“That’s how they get us, you know,” Geneva said. “They make us all so numb and indifferent that we can’t fight back.”

“Who, Geneva?” Liam asked without looking away from his painting.

“The world, I suppose,” Geneva said. “Don’t mind me, I’m just thinking aloud.” Geneva looked around uncomfortably, as if she were trying to decide if she could trust Liam. She felt she could; after all, nothing mattered to Liam but his paintings. Liam also was unlike the other Swiss nationals she had come to know. He saw Geneva as a woman, not a Negro woman, not an African woman, but simply as a woman—no, a person—and that liberated her and gave her strength. “I’ve been thinking of leaving,” Geneva announced.

“You’re always thinking of leaving,” Liam said, finally looking up from
his work.

“This time I’m serious. I want to go to the Americas.”

“The Americas? Why?”

“I’m tired of Europe. Tired of the cold, the indifference. I want to go
someplace where I can be somewhat free, and Negroes are free there now.”

“You’re free here, Geneva.”

“No, I’m not. I’m a Negro woman in Europe. I’m always going to be an
outsider no matter how long I stay.”

“So you want to go to the Americas and be an outsider there?”

“I’d rather be an outsider in a place where I might have a chance to be
accepted.”

“And you think the Americas will be that place? Have you gone mad?”

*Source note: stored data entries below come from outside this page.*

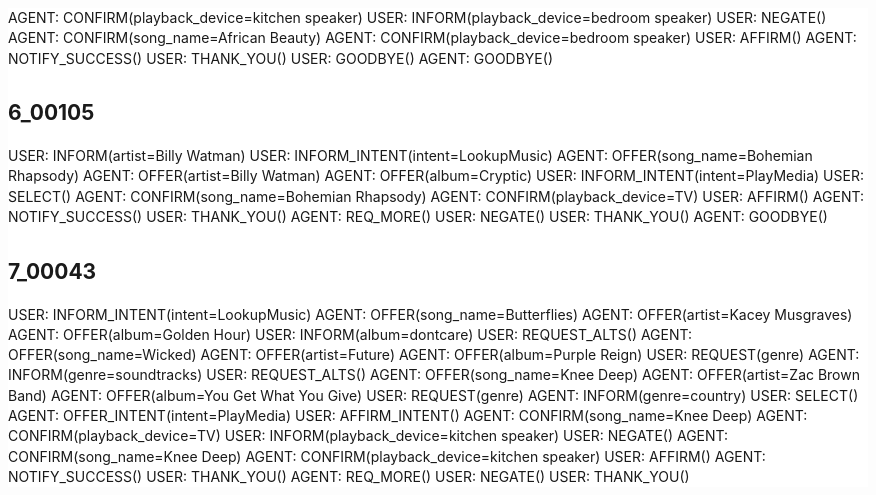 AGENT: CONFIRM(playback_device=kitchen speaker)
USER: INFORM(playback_device=bedroom speaker)
USER: NEGATE()
AGENT: CONFIRM(song_name=African Beauty)
AGENT: CONFIRM(playback_device=bedroom speaker)
USER: AFFIRM()
AGENT: NOTIFY_SUCCESS()
USER: THANK_YOU()
USER: GOODBYE()
AGENT: GOODBYE()

## 6_00105
USER: INFORM(artist=Billy Watman)
USER: INFORM_INTENT(intent=LookupMusic)
AGENT: OFFER(song_name=Bohemian Rhapsody)
AGENT: OFFER(artist=Billy Watman)
AGENT: OFFER(album=Cryptic)
USER: INFORM_INTENT(intent=PlayMedia)
USER: SELECT()
AGENT: CONFIRM(song_name=Bohemian Rhapsody)
AGENT: CONFIRM(playback_device=TV)
USER: AFFIRM()
AGENT: NOTIFY_SUCCESS()
USER: THANK_YOU()
AGENT: REQ_MORE()
USER: NEGATE()
USER: THANK_YOU()
AGENT: GOODBYE()

## 7_00043
USER: INFORM_INTENT(intent=LookupMusic)
AGENT: OFFER(song_name=Butterflies)
AGENT: OFFER(artist=Kacey Musgraves)
AGENT: OFFER(album=Golden Hour)
USER: INFORM(album=dontcare)
USER: REQUEST_ALTS()
AGENT: OFFER(song_name=Wicked)
AGENT: OFFER(artist=Future)
AGENT: OFFER(album=Purple Reign)
USER: REQUEST(genre)
AGENT: INFORM(genre=soundtracks)
USER: REQUEST_ALTS()
AGENT: OFFER(song_name=Knee Deep)
AGENT: OFFER(artist=Zac Brown Band)
AGENT: OFFER(album=You Get What You Give)
USER: REQUEST(genre)
AGENT: INFORM(genre=country)
USER: SELECT()
AGENT: OFFER_INTENT(intent=PlayMedia)
USER: AFFIRM_INTENT()
AGENT: CONFIRM(song_name=Knee Deep)
AGENT: CONFIRM(playback_device=TV)
USER: INFORM(playback_device=kitchen speaker)
USER: NEGATE()
AGENT: CONFIRM(song_name=Knee Deep)
AGENT: CONFIRM(playback_device=kitchen speaker)
USER: AFFIRM()
AGENT: NOTIFY_SUCCESS()
USER: THANK_YOU()
AGENT: REQ_MORE()
USER: NEGATE()
USER: THANK_YOU()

“I don’t know. But I have to try.”

“I see.” Liam said sadly. Liam picked up his brush and returned to painting. Geneva was calm by contrast; she stood there in her favorite green dress, and mixing a Green Fairy. She let out a sigh as she drizzled absinthe over the sugar cube into the water below. She was half lost in her own world, half present as she dissolved the cube of sugar below the stream of liqueur down into the crystal glass and swirled it
about. “Be careful with that Fairy, Geneva… you’ll have those dreadful nightmares again.” She knew she would; many a night she woke up beside Liam in the bed they shared. Other than warming each other in the cool night air together, there had never been even the suggestion or desire for sex between them. She dared not tell Liam the truth about her
nightmares, where she came from, or the horrible truth about what she had done and was about to do. But she felt that tonight, if she could see an opening, she could perhaps tell him the whole story.

A breeze came through the window and soothed her. She sipped her drink and reflected on how far she had come in only five years. She had arrived in Switzerland twice as a stowaway, once upon a ship from West Africa, and once upon trains from Hamburg to Basel—all without papers, without work, and wearing stolen clothes.

But tonight she was pristine in green and white silk. Geneva was a woman of secrets, but tonight they burned
inside of her and she needed to tell Liam. But why? Was her plan so evil, so devoid of God, or so brilliant that she needed some credit? Geneva caught the sound of a marching band in her spirit as they passed below and she swayed in the night breeze. She looked down on Bahnhofstrasse Avenue as the revelry grew louder, now filling their drawing room with music. The opening of the Fasnacht carnival always excited Geneva. But on the streets of Switzerland, she was so careful to hide her enthusiasm, walking as a lady’s maid, dressing as a lady’s maid, hiding her lady’s maid role from Liam for five years, sharing their beautiful home and life, nothing but a wife to the famous artist.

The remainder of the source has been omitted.